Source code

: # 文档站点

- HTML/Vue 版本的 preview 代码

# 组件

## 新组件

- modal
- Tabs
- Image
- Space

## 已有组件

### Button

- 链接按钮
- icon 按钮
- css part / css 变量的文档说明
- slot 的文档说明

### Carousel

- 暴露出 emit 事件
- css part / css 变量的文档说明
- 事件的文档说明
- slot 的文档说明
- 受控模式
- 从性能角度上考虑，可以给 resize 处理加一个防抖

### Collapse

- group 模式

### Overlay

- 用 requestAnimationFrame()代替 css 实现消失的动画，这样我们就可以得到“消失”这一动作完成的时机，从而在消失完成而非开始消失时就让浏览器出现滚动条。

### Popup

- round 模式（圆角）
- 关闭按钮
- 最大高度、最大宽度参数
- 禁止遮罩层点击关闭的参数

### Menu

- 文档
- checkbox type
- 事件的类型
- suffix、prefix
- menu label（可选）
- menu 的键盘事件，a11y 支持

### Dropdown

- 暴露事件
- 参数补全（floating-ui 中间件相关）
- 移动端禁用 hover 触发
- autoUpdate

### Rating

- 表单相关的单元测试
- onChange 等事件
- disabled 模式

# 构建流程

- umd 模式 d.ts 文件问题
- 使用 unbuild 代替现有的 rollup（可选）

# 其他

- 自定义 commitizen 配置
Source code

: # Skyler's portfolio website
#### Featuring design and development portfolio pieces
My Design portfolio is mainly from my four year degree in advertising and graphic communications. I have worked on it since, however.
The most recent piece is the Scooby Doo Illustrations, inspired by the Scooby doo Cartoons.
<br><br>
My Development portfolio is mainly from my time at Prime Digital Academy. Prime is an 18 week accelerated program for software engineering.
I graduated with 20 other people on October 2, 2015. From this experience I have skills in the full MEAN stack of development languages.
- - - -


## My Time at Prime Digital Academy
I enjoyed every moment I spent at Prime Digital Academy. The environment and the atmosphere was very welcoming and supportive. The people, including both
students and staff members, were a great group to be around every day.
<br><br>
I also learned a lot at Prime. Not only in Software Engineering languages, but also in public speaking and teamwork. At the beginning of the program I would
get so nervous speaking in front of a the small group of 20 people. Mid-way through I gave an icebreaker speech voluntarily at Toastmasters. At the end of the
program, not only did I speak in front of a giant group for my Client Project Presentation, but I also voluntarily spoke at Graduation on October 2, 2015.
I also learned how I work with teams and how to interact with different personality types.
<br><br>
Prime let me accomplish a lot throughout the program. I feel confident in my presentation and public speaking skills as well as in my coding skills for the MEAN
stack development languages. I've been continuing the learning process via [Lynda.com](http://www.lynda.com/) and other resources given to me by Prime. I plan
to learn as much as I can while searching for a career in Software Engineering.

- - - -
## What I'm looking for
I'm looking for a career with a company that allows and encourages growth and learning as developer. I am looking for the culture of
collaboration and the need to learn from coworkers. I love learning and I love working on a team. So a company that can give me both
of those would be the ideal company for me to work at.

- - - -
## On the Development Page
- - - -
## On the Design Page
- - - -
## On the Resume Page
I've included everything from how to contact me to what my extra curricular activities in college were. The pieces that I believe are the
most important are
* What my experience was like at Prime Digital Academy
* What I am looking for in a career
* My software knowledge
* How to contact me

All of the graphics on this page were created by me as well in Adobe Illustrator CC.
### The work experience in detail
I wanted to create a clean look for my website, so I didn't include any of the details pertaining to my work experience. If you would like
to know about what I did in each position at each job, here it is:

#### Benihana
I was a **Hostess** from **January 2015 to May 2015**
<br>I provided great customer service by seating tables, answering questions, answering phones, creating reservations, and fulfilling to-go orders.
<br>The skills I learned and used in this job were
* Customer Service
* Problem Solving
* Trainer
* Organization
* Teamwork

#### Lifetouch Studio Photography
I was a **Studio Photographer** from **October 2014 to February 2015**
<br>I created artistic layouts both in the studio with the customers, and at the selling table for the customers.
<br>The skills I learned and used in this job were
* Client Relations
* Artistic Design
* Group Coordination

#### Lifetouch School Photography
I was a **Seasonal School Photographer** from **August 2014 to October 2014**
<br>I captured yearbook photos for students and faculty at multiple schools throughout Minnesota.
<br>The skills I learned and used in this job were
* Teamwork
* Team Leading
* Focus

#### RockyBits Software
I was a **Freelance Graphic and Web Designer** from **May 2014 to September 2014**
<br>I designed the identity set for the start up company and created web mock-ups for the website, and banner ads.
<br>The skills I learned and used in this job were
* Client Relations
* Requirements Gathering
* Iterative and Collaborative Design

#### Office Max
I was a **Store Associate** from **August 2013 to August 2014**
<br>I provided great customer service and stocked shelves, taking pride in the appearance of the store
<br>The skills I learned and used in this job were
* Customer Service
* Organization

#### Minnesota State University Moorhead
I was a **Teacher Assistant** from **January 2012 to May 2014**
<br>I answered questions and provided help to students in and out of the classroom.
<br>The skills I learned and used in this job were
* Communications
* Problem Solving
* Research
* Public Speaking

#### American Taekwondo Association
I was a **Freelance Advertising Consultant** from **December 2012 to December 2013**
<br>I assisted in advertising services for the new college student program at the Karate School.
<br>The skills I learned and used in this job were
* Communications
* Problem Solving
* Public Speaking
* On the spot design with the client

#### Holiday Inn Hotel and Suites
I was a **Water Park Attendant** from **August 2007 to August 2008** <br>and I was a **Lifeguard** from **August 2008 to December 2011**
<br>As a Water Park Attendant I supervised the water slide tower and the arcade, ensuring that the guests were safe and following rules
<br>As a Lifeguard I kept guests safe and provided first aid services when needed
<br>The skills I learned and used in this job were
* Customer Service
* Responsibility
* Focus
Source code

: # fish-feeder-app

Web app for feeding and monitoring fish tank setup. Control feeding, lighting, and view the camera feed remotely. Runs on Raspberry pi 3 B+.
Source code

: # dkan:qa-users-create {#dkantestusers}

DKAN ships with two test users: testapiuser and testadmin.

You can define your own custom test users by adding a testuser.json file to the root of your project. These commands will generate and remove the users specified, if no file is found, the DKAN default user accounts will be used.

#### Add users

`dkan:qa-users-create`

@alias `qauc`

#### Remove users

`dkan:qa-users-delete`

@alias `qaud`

------------------------

- [ACTION ITEM]:
All of the records above must be reproduced exactly.

- [RESULT]:
Source code

: # 文档站点

- HTML/Vue 版本的 preview 代码

# 组件

## 新组件

- modal
- Tabs
- Image
- Space

## 已有组件

### Button

- 链接按钮
- icon 按钮
- css part / css 变量的文档说明
- slot 的文档说明

### Carousel

- 暴露出 emit 事件
- css part / css 变量的文档说明
- 事件的文档说明
- slot 的文档说明
- 受控模式
- 从性能角度上考虑，可以给 resize 处理加一个防抖

### Collapse

- group 模式

### Overlay

- 用 requestAnimationFrame()代替 css 实现消失的动画，这样我们就可以得到“消失”这一动作完成的时机，从而在消失完成而非开始消失时就让浏览器出现滚动条。

### Popup

- round 模式（圆角）
- 关闭按钮
- 最大高度、最大宽度参数
- 禁止遮罩层点击关闭的参数

### Menu

- 文档
- checkbox type
- 事件的类型
- suffix、prefix
- menu label（可选）
- menu 的键盘事件，a11y 支持

### Dropdown

- 暴露事件
- 参数补全（floating-ui 中间件相关）
- 移动端禁用 hover 触发
- autoUpdate

### Rating

- 表单相关的单元测试
- onChange 等事件
- disabled 模式

# 构建流程

- umd 模式 d.ts 文件问题
- 使用 unbuild 代替现有的 rollup（可选）

# 其他

- 自定义 commitizen 配置
Source code

: # Skyler's portfolio website
#### Featuring design and development portfolio pieces
My Design portfolio is mainly from my four year degree in advertising and graphic communications. I have worked on it since, however.
The most recent piece is the Scooby Doo Illustrations, inspired by the Scooby doo Cartoons.
<br><br>
My Development portfolio is mainly from my time at Prime Digital Academy. Prime is an 18 week accelerated program for software engineering.
I graduated with 20 other people on October 2, 2015. From this experience I have skills in the full MEAN stack of development languages.
- - - -


## My Time at Prime Digital Academy
I enjoyed every moment I spent at Prime Digital Academy. The environment and the atmosphere was very welcoming and supportive. The people, including both
students and staff members, were a great group to be around every day.
<br><br>
I also learned a lot at Prime. Not only in Software Engineering languages, but also in public speaking and teamwork. At the beginning of the program I would
get so nervous speaking in front of a the small group of 20 people. Mid-way through I gave an icebreaker speech voluntarily at Toastmasters. At the end of the
program, not only did I speak in front of a giant group for my Client Project Presentation, but I also voluntarily spoke at Graduation on October 2, 2015.
I also learned how I work with teams and how to interact with different personality types.
<br><br>
Prime let me accomplish a lot throughout the program. I feel confident in my presentation and public speaking skills as well as in my coding skills for the MEAN
stack development languages. I've been continuing the learning process via [Lynda.com](http://www.lynda.com/) and other resources given to me by Prime. I plan
to learn as much as I can while searching for a career in Software Engineering.

- - - -
## What I'm looking for
I'm looking for a career with a company that allows and encourages growth and learning as developer. I am looking for the culture of
collaboration and the need to learn from coworkers. I love learning and I love working on a team. So a company that can give me both
of those would be the ideal company for me to work at.

- - - -
## On the Development Page
- - - -
## On the Design Page
- - - -
## On the Resume Page
I've included everything from how to contact me to what my extra curricular activities in college were. The pieces that I believe are the
most important are
* What my experience was like at Prime Digital Academy
* What I am looking for in a career
* My software knowledge
* How to contact me

All of the graphics on this page were created by me as well in Adobe Illustrator CC.
### The work experience in detail
I wanted to create a clean look for my website, so I didn't include any of the details pertaining to my work experience. If you would like
to know about what I did in each position at each job, here it is:

#### Benihana
I was a **Hostess** from **January 2015 to May 2015**
<br>I provided great customer service by seating tables, answering questions, answering phones, creating reservations, and fulfilling to-go orders.
<br>The skills I learned and used in this job were
* Customer Service
* Problem Solving
* Trainer
* Organization
* Teamwork

#### Lifetouch Studio Photography
I was a **Studio Photographer** from **October 2014 to February 2015**
<br>I created artistic layouts both in the studio with the customers, and at the selling table for the customers.
<br>The skills I learned and used in this job were
* Client Relations
* Artistic Design
* Group Coordination

#### Lifetouch School Photography
I was a **Seasonal School Photographer** from **August 2014 to October 2014**
<br>I captured yearbook photos for students and faculty at multiple schools throughout Minnesota.
<br>The skills I learned and used in this job were
* Teamwork
* Team Leading
* Focus

#### RockyBits Software
I was a **Freelance Graphic and Web Designer** from **May 2014 to September 2014**
<br>I designed the identity set for the start up company and created web mock-ups for the website, and banner ads.
<br>The skills I learned and used in this job were
* Client Relations
* Requirements Gathering
* Iterative and Collaborative Design

#### Office Max
I was a **Store Associate** from **August 2013 to August 2014**
<br>I provided great customer service and stocked shelves, taking pride in the appearance of the store
<br>The skills I learned and used in this job were
* Customer Service
* Organization

#### Minnesota State University Moorhead
I was a **Teacher Assistant** from **January 2012 to May 2014**
<br>I answered questions and provided help to students in and out of the classroom.
<br>The skills I learned and used in this job were
* Communications
* Problem Solving
* Research
* Public Speaking

#### American Taekwondo Association
I was a **Freelance Advertising Consultant** from **December 2012 to December 2013**
<br>I assisted in advertising services for the new college student program at the Karate School.
<br>The skills I learned and used in this job were
* Communications
* Problem Solving
* Public Speaking
* On the spot design with the client

#### Holiday Inn Hotel and Suites
I was a **Water Park Attendant** from **August 2007 to August 2008** <br>and I was a **Lifeguard** from **August 2008 to December 2011**
<br>As a Water Park Attendant I supervised the water slide tower and the arcade, ensuring that the guests were safe and following rules
<br>As a Lifeguard I kept guests safe and provided first aid services when needed
<br>The skills I learned and used in this job were
* Customer Service
* Responsibility
* Focus
Source code

: # fish-feeder-app

Web app for feeding and monitoring fish tank setup. Control feeding, lighting, and view the camera feed remotely. Runs on Raspberry pi 3 B+.
Source code

: # dkan:qa-users-create {#dkantestusers}

DKAN ships with two test users: testapiuser and testadmin.

You can define your own custom test users by adding a testuser.json file to the root of your project. These commands will generate and remove the users specified, if no file is found, the DKAN default user accounts will be used.

#### Add users

`dkan:qa-users-create`

@alias `qauc`

#### Remove users

`dkan:qa-users-delete`

@alias `qaud`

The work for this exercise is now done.